▸ YOUR GOAL: Copy out each line of the data holding "class".
═══
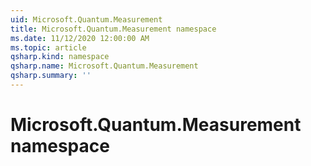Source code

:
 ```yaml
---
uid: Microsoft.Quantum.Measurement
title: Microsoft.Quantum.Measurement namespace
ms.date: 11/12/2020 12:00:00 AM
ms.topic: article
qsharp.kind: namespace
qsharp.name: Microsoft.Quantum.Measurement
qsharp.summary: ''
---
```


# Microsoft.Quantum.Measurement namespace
═══
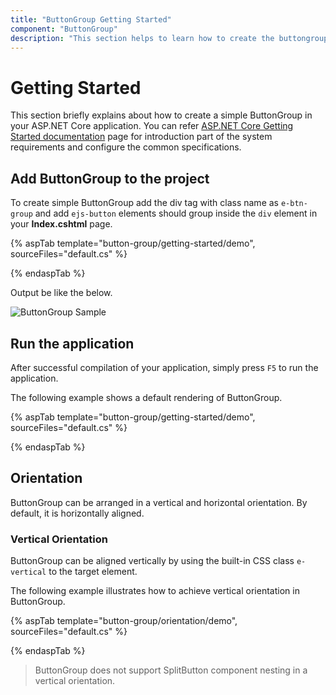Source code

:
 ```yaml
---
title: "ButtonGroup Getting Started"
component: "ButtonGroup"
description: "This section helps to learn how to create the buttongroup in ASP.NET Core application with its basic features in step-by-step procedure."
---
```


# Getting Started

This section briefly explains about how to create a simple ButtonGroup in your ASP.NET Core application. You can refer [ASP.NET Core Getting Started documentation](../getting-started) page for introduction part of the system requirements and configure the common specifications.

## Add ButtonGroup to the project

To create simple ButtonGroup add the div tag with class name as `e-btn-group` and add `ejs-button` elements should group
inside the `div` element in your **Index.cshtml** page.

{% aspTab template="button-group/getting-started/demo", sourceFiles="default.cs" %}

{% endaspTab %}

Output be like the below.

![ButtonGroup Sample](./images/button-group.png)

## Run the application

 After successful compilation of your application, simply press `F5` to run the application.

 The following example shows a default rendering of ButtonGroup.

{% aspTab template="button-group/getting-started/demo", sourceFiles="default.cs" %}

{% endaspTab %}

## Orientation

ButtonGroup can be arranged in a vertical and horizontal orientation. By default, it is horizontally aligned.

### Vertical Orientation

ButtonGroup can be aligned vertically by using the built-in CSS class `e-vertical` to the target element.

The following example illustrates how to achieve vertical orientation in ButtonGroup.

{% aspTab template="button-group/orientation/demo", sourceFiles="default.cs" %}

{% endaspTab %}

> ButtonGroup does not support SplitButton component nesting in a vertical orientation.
═══
▸ WRITTEN ANSWER:
To create simple ButtonGroup add the div tag with class name as `e-btn-group` and add `ejs-button` elements should group
ButtonGroup can be aligned vertically by using the built-in CSS class `e-vertical` to the target element.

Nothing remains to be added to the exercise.